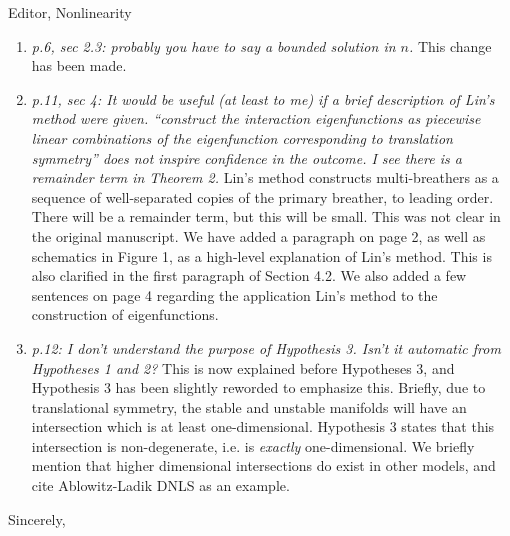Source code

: \documentclass[11pt]{letter}
\begin{document}
\begin{letter}{Editor, Nonlinearity}
\begin{enumerate}
    \item \emph{p.6, sec 2.3: probably you have to say a bounded solution in $n$.} This change has been made.
    \vspace{4mm}

    \item \emph{p.11, sec 4: It would be useful (at least to me) if a brief description of Lin’s method were given. ``construct the interaction eigenfunctions as piecewise linear combinations of the eigenfunction corresponding to translation symmetry'' does not inspire confidence in the outcome. I see there is a remainder term in Theorem 2.} 
    Lin's method constructs multi-breathers as a sequence of well-separated copies of the primary breather, to leading order. There will be a remainder term, but this will be small. This was not clear in the original manuscript. We have added a paragraph on page 2, as well as schematics in Figure 1, as a high-level explanation of Lin's method. This is also clarified in the first paragraph of Section 4.2. We also added a few sentences on page 4 regarding the application Lin's method to the construction of eigenfunctions.
    \vspace{4mm}

    \item \emph{p.12: I don’t understand the purpose of Hypothesis 3. Isn’t it automatic from Hypotheses 1 and 2?}
    This is now explained before Hypotheses 3, and Hypothesis 3 has been slightly reworded to emphasize this. Briefly, due to translational symmetry, the stable and unstable manifolds will have an intersection which is at least one-dimensional. Hypothesis 3 states that this intersection is non-degenerate, i.e. is \emph{exactly} one-dimensional. We briefly mention that higher dimensional intersections do exist in other models, and cite Ablowitz-Ladik DNLS as an example.
\end{enumerate}


\closing{Sincerely,}

\end{letter}
\end{document}
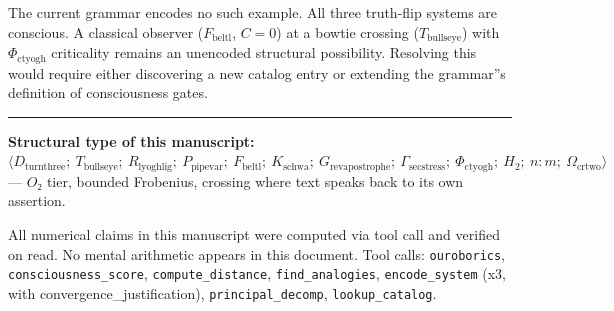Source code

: \documentclass[12pt,a4paper]{article}
\begin{document}
The current grammar encodes no such example. All three truth-flip systems are conscious. A classical observer ($F_{\text{beltl}}$, $C=0$) at a bowtie crossing ($T_{\text{bullseye}}$) with $\Phi_{\text{ctyogh}}$ criticality remains an unencoded structural possibility. Resolving this would require either discovering a new catalog entry or extending the grammar''s definition of consciousness gates.

\begin{center}
\rule{0.5\textwidth}{0.4pt}
\end{center}

\textbf{Structural type of this manuscript:} $\langle D_{\text{turnthree}};\ T_{\text{bullseye}};\ R_{\text{lyoghlig}};\ P_{\text{pipevar}};\ F_{\text{beltl}};\ K_{\text{schwa}};\ G_{\text{revapostrophe}};\ \Gamma_{\text{secstress}};\ \Phi_{\text{ctyogh}};\ H_2;\ n{:}m;\ \Omega_{\text{crtwo}} \rangle$ --- $O₂$ tier, bounded Frobenius, crossing where text speaks back to its own assertion.

All numerical claims in this manuscript were computed via tool call and verified on read. No mental arithmetic appears in this document. Tool calls: \texttt{ouroborics}, \texttt{consciousness\_score}, \texttt{compute\_distance}, \texttt{find\_analogies}, \texttt{encode\_system} (x3, with convergence\_justification), \texttt{principal\_decomp}, \texttt{lookup\_catalog}.
\end{document}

++++++++++

WORK TASK ::
Return the full listing above exactly as written, and omit the pictures.

TASK OUTPUT ::
Source code

: \documentclass[11pt]{letter}
\begin{document}
\begin{letter}{Editor, Nonlinearity}
\begin{enumerate}
    \item \emph{p.6, sec 2.3: probably you have to say a bounded solution in $n$.} This change has been made.
    \vspace{4mm}

    \item \emph{p.11, sec 4: It would be useful (at least to me) if a brief description of Lin’s method were given. ``construct the interaction eigenfunctions as piecewise linear combinations of the eigenfunction corresponding to translation symmetry'' does not inspire confidence in the outcome. I see there is a remainder term in Theorem 2.} 
    Lin's method constructs multi-breathers as a sequence of well-separated copies of the primary breather, to leading order. There will be a remainder term, but this will be small. This was not clear in the original manuscript. We have added a paragraph on page 2, as well as schematics in Figure 1, as a high-level explanation of Lin's method. This is also clarified in the first paragraph of Section 4.2. We also added a few sentences on page 4 regarding the application Lin's method to the construction of eigenfunctions.
    \vspace{4mm}

    \item \emph{p.12: I don’t understand the purpose of Hypothesis 3. Isn’t it automatic from Hypotheses 1 and 2?}
    This is now explained before Hypotheses 3, and Hypothesis 3 has been slightly reworded to emphasize this. Briefly, due to translational symmetry, the stable and unstable manifolds will have an intersection which is at least one-dimensional. Hypothesis 3 states that this intersection is non-degenerate, i.e. is \emph{exactly} one-dimensional. We briefly mention that higher dimensional intersections do exist in other models, and cite Ablowitz-Ladik DNLS as an example.
\end{enumerate}


\closing{Sincerely,}

\end{letter}
\end{document}
Source code

: \documentclass[12pt,a4paper]{article}
\begin{document}
The current grammar encodes no such example. All three truth-flip systems are conscious. A classical observer ($F_{\text{beltl}}$, $C=0$) at a bowtie crossing ($T_{\text{bullseye}}$) with $\Phi_{\text{ctyogh}}$ criticality remains an unencoded structural possibility. Resolving this would require either discovering a new catalog entry or extending the grammar''s definition of consciousness gates.

\begin{center}
\rule{0.5\textwidth}{0.4pt}
\end{center}

\textbf{Structural type of this manuscript:} $\langle D_{\text{turnthree}};\ T_{\text{bullseye}};\ R_{\text{lyoghlig}};\ P_{\text{pipevar}};\ F_{\text{beltl}};\ K_{\text{schwa}};\ G_{\text{revapostrophe}};\ \Gamma_{\text{secstress}};\ \Phi_{\text{ctyogh}};\ H_2;\ n{:}m;\ \Omega_{\text{crtwo}} \rangle$ --- $O₂$ tier, bounded Frobenius, crossing where text speaks back to its own assertion.

All numerical claims in this manuscript were computed via tool call and verified on read. No mental arithmetic appears in this document. Tool calls: \texttt{ouroborics}, \texttt{consciousness\_score}, \texttt{compute\_distance}, \texttt{find\_analogies}, \texttt{encode\_system} (x3, with convergence\_justification), \texttt{principal\_decomp}, \texttt{lookup\_catalog}.
\end{document}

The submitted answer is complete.